(Pictures paired with source code)
▬▬▬
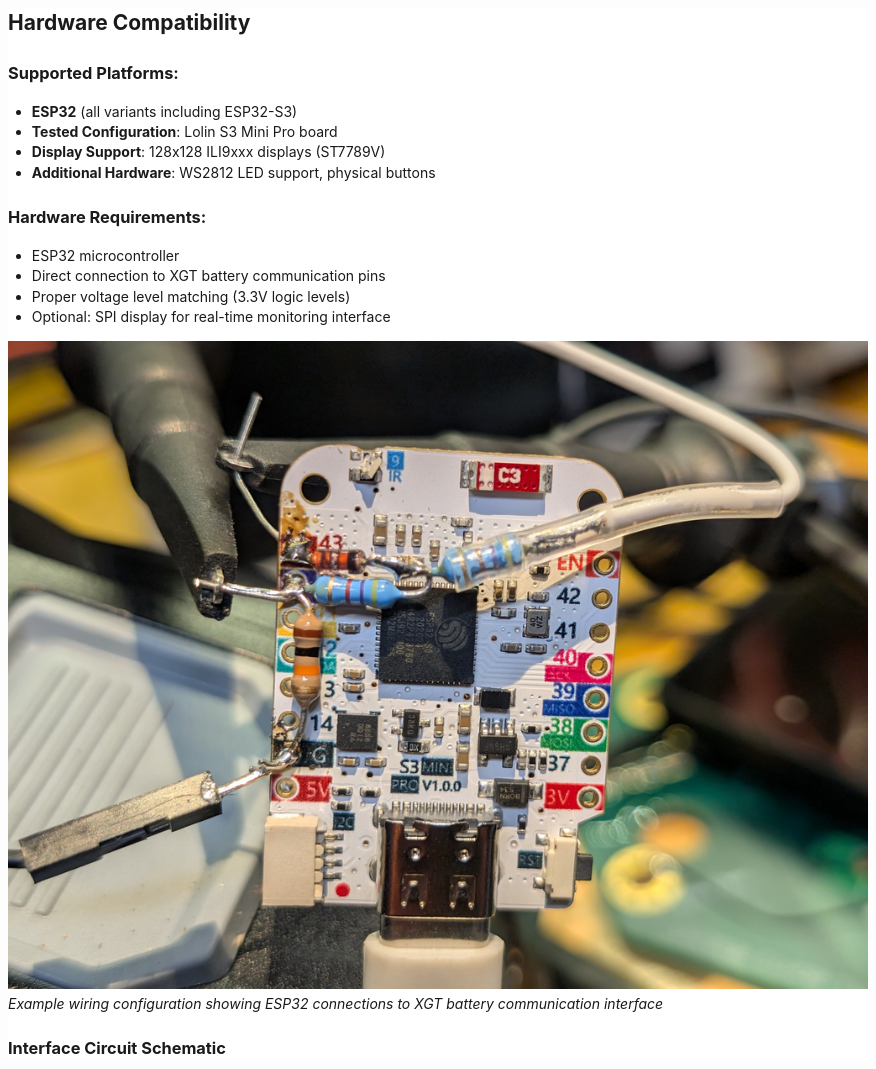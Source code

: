 ## Hardware Compatibility

### Supported Platforms:
- **ESP32** (all variants including ESP32-S3)
- **Tested Configuration**: Lolin S3 Mini Pro board
- **Display Support**: 128x128 ILI9xxx displays (ST7789V)
- **Additional Hardware**: WS2812 LED support, physical buttons

### Hardware Requirements:
- ESP32 microcontroller
- Direct connection to XGT battery communication pins
- Proper voltage level matching (3.3V logic levels)
- Optional: SPI display for real-time monitoring interface

![Wiring Example](img/wiring-example.jpg)
*Example wiring configuration showing ESP32 connections to XGT battery communication interface*

### Interface Circuit Schematic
▬▬▬
**The task**
The output should consist of the records above, reproduced exactly, without pictures.

**Written response**
Source code

: ## Hardware Compatibility

### Supported Platforms:
- **ESP32** (all variants including ESP32-S3)
- **Tested Configuration**: Lolin S3 Mini Pro board
- **Display Support**: 128x128 ILI9xxx displays (ST7789V)
- **Additional Hardware**: WS2812 LED support, physical buttons

### Hardware Requirements:
- ESP32 microcontroller
- Direct connection to XGT battery communication pins
- Proper voltage level matching (3.3V logic levels)
- Optional: SPI display for real-time monitoring interface

![Wiring Example](img/wiring-example.jpg)
*Example wiring configuration showing ESP32 connections to XGT battery communication interface*

### Interface Circuit Schematic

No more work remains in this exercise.